Collected data:
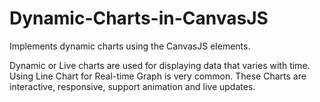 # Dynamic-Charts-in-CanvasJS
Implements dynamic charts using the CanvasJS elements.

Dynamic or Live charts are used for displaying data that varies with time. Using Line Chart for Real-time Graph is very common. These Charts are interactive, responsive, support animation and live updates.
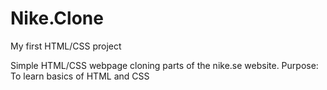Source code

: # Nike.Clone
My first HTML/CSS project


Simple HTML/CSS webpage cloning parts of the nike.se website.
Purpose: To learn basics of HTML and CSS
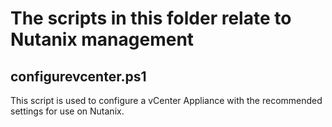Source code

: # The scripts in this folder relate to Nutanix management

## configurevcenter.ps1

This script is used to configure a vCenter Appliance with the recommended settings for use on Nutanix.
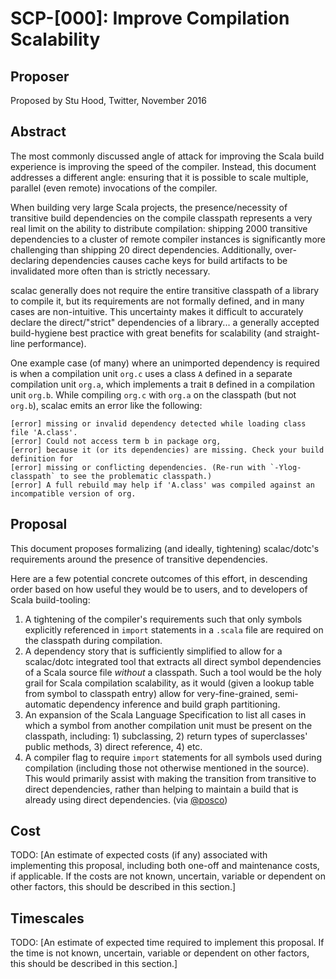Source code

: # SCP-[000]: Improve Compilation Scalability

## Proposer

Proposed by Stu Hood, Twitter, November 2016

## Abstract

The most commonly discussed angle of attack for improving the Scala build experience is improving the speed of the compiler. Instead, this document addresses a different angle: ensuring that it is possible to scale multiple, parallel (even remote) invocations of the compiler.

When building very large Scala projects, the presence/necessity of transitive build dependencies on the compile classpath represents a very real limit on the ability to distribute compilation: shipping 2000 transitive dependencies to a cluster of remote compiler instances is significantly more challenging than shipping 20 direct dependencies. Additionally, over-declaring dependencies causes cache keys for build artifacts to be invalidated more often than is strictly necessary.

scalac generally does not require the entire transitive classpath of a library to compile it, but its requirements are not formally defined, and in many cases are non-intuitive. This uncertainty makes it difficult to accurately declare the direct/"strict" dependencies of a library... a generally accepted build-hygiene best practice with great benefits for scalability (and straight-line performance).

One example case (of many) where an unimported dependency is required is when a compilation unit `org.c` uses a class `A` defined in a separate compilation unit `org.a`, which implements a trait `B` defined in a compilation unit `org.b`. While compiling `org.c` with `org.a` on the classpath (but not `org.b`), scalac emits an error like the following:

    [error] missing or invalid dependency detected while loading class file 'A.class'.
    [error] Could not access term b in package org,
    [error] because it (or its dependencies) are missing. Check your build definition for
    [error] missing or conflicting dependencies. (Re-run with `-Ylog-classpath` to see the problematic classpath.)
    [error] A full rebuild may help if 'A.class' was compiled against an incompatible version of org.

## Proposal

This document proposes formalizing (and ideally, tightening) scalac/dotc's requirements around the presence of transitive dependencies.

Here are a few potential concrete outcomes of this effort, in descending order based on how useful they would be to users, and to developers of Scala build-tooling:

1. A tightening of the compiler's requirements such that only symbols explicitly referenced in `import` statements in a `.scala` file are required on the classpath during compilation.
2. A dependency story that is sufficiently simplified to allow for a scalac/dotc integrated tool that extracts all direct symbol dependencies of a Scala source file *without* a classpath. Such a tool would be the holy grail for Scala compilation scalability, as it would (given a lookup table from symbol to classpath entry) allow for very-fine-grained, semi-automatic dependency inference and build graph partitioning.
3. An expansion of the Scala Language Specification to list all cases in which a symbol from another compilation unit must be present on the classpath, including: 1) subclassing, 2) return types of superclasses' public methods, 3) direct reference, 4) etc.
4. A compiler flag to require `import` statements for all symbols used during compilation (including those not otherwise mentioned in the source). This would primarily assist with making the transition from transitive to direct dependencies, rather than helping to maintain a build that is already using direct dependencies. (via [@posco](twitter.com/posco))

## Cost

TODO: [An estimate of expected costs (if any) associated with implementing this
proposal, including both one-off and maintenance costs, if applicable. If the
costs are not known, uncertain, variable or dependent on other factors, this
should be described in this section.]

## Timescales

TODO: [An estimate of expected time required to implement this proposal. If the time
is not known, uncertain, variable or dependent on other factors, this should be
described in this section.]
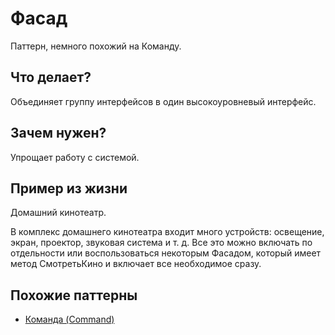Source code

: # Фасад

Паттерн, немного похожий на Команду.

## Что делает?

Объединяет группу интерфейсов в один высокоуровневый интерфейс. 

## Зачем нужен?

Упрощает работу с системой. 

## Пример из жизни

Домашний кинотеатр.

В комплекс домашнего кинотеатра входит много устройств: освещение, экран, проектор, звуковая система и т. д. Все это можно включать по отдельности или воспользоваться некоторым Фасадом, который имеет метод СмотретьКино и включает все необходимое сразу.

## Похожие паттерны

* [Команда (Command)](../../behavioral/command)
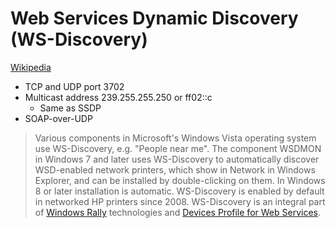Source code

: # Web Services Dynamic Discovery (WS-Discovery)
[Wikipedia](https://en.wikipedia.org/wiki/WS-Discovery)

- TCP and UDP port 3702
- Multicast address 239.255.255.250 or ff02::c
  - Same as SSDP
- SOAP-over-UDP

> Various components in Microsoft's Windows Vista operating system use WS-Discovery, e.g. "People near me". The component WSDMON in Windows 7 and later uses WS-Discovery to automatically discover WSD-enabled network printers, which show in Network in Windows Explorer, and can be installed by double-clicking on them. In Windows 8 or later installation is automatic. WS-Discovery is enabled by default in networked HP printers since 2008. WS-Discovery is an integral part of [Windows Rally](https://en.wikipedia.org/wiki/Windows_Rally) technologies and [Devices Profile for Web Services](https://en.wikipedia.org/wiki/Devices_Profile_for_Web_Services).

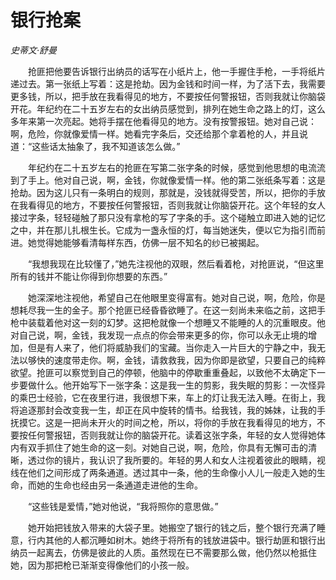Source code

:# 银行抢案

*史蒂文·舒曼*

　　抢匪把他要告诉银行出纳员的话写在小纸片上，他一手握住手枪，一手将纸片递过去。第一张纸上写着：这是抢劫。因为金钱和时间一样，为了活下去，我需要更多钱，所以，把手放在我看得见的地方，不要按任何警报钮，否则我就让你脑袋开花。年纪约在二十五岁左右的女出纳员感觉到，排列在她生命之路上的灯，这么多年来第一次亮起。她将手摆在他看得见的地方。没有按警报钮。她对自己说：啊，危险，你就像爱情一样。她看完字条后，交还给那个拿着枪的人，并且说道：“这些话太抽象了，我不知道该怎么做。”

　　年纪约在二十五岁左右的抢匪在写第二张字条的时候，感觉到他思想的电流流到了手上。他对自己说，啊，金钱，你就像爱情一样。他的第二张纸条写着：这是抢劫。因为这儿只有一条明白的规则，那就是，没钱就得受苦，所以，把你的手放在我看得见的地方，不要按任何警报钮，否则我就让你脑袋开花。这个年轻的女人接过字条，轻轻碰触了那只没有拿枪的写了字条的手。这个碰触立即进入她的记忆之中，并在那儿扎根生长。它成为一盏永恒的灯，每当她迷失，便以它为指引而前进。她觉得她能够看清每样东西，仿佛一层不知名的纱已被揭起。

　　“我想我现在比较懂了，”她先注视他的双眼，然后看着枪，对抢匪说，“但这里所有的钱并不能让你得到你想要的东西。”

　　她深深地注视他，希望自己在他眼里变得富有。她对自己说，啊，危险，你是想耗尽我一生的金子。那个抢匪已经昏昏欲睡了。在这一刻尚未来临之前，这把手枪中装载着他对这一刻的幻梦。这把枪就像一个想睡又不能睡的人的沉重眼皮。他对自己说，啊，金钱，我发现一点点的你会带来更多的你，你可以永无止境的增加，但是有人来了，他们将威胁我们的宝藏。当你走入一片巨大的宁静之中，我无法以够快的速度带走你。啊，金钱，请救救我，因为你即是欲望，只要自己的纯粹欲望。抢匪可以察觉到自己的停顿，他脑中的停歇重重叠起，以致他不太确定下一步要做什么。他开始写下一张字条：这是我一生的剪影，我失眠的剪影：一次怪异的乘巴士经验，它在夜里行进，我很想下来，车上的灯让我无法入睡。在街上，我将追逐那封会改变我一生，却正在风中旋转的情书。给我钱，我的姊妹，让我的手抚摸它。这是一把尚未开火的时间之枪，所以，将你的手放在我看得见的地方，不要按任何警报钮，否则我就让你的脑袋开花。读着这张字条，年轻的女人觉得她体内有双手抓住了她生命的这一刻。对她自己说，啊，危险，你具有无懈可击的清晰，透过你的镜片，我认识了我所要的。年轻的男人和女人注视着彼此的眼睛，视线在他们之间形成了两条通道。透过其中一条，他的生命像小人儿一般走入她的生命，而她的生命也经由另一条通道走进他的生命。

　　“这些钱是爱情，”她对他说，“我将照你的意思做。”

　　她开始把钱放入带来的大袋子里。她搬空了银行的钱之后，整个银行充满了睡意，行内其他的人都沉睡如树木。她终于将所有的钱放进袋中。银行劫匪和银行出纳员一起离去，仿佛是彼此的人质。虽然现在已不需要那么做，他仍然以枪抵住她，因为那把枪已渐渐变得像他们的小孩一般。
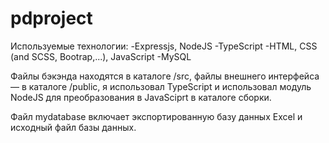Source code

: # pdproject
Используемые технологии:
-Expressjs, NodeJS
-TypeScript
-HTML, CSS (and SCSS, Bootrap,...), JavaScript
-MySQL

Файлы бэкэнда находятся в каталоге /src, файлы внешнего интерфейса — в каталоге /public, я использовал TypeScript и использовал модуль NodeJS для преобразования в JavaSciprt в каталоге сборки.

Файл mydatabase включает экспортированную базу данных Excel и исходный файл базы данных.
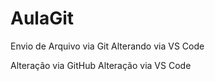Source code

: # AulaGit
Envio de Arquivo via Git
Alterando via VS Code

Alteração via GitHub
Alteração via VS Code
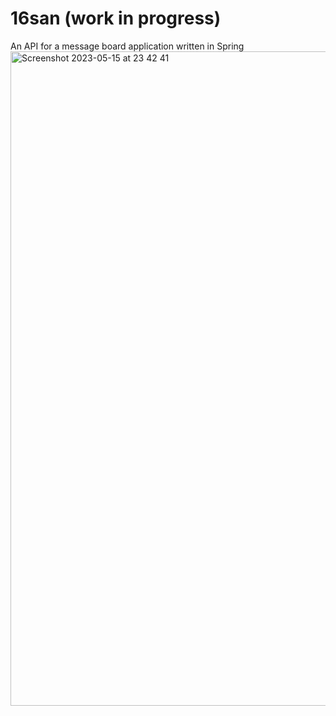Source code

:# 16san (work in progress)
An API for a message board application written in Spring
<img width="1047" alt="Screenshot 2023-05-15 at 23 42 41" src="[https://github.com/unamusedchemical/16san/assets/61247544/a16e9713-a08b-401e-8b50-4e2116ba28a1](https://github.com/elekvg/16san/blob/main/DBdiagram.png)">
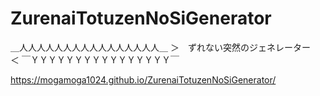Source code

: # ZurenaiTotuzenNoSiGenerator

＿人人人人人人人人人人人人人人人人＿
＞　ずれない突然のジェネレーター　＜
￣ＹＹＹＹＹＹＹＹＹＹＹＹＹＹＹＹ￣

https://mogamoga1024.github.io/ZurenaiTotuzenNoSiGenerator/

_Exercise instructions_. Your answer is the exact run of lines above from the one with "TODO: [An estimate of expected costs" through the one with "## Что делает?", both ends included, minus any picture.

_Result for this task_.
TODO: [An estimate of expected costs (if any) associated with implementing this
proposal, including both one-off and maintenance costs, if applicable. If the
costs are not known, uncertain, variable or dependent on other factors, this
should be described in this section.]

## Timescales

TODO: [An estimate of expected time required to implement this proposal. If the time
is not known, uncertain, variable or dependent on other factors, this should be
described in this section.]
Source code

: # Фасад

Паттерн, немного похожий на Команду.

## Что делает?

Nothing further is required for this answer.